**Exercise description**
Please repeat exactly the lines below from the one containing "の次数を $0$ とする。" down to the one containing "特に各 $A_n$ は有限射影的な $R$-加群であり、", both included, and nothing else.
[Opening Data to examine section]
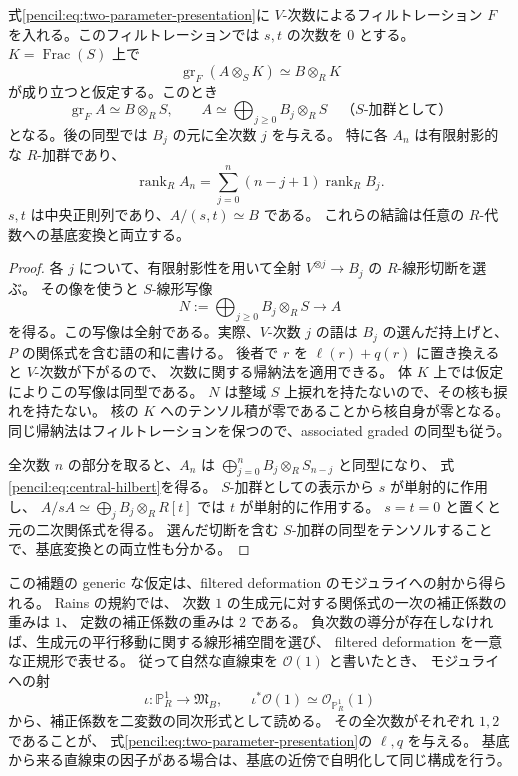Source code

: \begin{lemma}\label{pencil:lem:double-pbw}
式\eqref{pencil:eq:two-parameter-presentation}に $V$-次数によるフィルトレーション
$F$ を入れる。このフィルトレーションでは $s,t$ の次数を $0$ とする。
$K=\operatorname{Frac}(S)$ 上で
\[
 \operatorname{gr}_F(A\otimes_SK)\simeq B\otimes_RK
\]
が成り立つと仮定する。このとき
\[
 \operatorname{gr}_F A\simeq B\otimes_RS,
 \qquad
 A\simeq\bigoplus_{j\geq0} B_j\otimes_RS
 \quad\text{（$S$-加群として）}
\]
となる。後の同型では $B_j$ の元に全次数 $j$ を与える。
特に各 $A_n$ は有限射影的な $R$-加群であり、
\begin{equation}\label{pencil:eq:central-hilbert}
 \operatorname{rank}_R A_n
 =\sum_{j=0}^n(n-j+1)\operatorname{rank}_R B_j.
\end{equation}
$s,t$ は中央正則列であり、$A/(s,t)\simeq B$ である。
これらの結論は任意の $R$-代数への基底変換と両立する。
\end{lemma}

\begin{proof}
各 $j$ について、有限射影性を用いて全射
$V^{\otimes j}\to B_j$ の $R$-線形切断を選ぶ。
その像を使うと $S$-線形写像
\[
 N:=\bigoplus_{j\geq0}B_j\otimes_RS\longrightarrow A
\]
を得る。この写像は全射である。実際、$V$-次数 $j$ の語は
$B_j$ の選んだ持上げと、$P$ の関係式を含む語の和に書ける。
後者で $r$ を $\ell(r)+q(r)$ に置き換えると $V$-次数が下がるので、
次数に関する帰納法を適用できる。
体 $K$ 上では仮定によりこの写像は同型である。
$N$ は整域 $S$ 上捩れを持たないので、その核も捩れを持たない。
核の $K$ へのテンソル積が零であることから核自身が零となる。
同じ帰納法はフィルトレーションを保つので、associated graded の同型も従う。

全次数 $n$ の部分を取ると、$A_n$ は
$\bigoplus_{j=0}^n B_j\otimes_R S_{n-j}$ と同型になり、
式\eqref{pencil:eq:central-hilbert}を得る。
$S$-加群としての表示から $s$ が単射的に作用し、
$A/sA\simeq\bigoplus_j B_j\otimes_RR[t]$ では $t$ が単射的に作用する。
$s=t=0$ と置くと元の二次関係式を得る。
選んだ切断を含む $S$-加群の同型をテンソルすることで、基底変換との両立性も分かる。
\end{proof}

この補題の generic な仮定は、filtered deformation のモジュライへの射から得られる。
Rains \cite[命題2.2--2.3、定理2.12]{PencilRainsFiltered} の規約では、
次数 $1$ の生成元に対する関係式の一次の補正係数の重みは $1$、
定数の補正係数の重みは $2$ である。
負次数の導分が存在しなければ、生成元の平行移動に関する線形補空間を選び、
filtered deformation を一意な正規形で表せる。
従って自然な直線束を $\mathcal O(1)$ と書いたとき、
モジュライへの射
\[
 \iota:\mathbb P^1_R\longrightarrow\mathfrak M_B,
 \qquad \iota^*\mathcal O(1)\simeq\mathcal O_{\mathbb P^1_R}(1)
\]
から、補正係数を二変数の同次形式として読める。
その全次数がそれぞれ $1,2$ であることが、
式\eqref{pencil:eq:two-parameter-presentation}の $\ell,q$ を与える。
基底から来る直線束の因子がある場合は、基底の近傍で自明化して同じ構成を行う。

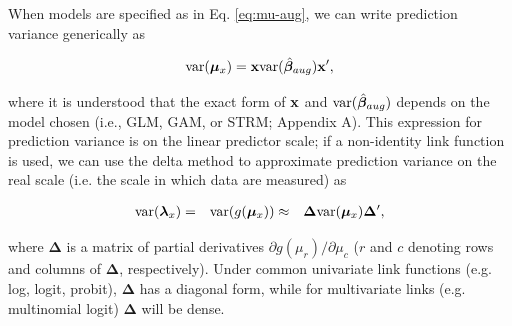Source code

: \documentclass[12pt,english]{article}
\begin{document}
\begin{spacing}{1.9}
When models are specified as in Eq. \ref{eq:mu-aug}, we can write prediction variance generically as
\begin{linenomath*}
\begin{equation}
  \label{eq:var-mu}
  {\rm var}(\boldsymbol{\mu}_x)= {\bf x} {\rm var}(\hat{\boldsymbol{\beta}}_{aug}) {\bf x}^\prime,
\end{equation}
\end{linenomath*}
where it is understood that the exact form of ${\bf x}$ and ${\rm var}(\hat{\boldsymbol{\beta}}_{aug})$ depends on the model chosen (i.e., GLM, GAM, or STRM; Appendix A). This expression for prediction variance is on the linear predictor scale; if a non-identity link function is used, we can use the delta method \citep{Dorfman1938,VerHoef2012} to approximate prediction variance on the real scale (i.e. the scale in which data are measured) as
\begin{linenomath*}
\begin{eqnarray}
  \label{eq:var-lambda}
  {\rm var}(\boldsymbol{\lambda}_x) & = & {\rm var}(g(\boldsymbol{\mu}_x)) & \approx & \boldsymbol{\Delta} {\rm var}(\boldsymbol{\mu}_x)\boldsymbol{\Delta}^\prime,
\end{eqnarray}
\end{linenomath*}
where $\boldsymbol{\Delta}$ is a matrix of partial derivatives $\partial g(\mu_r)/\partial \mu_c$ ($r$ and $c$ denoting rows and columns of $\boldsymbol{\Delta}$, respectively).  Under common univariate link functions (e.g. log, logit, probit), $\boldsymbol{\Delta}$ has a diagonal form, while for multivariate links (e.g. multinomial logit) $\boldsymbol{\Delta}$ will be dense.


\end{spacing}
\end{document}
[Closing Data to examine section]
**Output for this exercise**
$F$ を入れる。このフィルトレーションでは $s,t$ の次数を $0$ とする。
$K=\operatorname{Frac}(S)$ 上で
\[
 \operatorname{gr}_F(A\otimes_SK)\simeq B\otimes_RK
\]
が成り立つと仮定する。このとき
\[
 \operatorname{gr}_F A\simeq B\otimes_RS,
 \qquad
 A\simeq\bigoplus_{j\geq0} B_j\otimes_RS
 \quad\text{（$S$-加群として）}
\]
となる。後の同型では $B_j$ の元に全次数 $j$ を与える。
特に各 $A_n$ は有限射影的な $R$-加群であり、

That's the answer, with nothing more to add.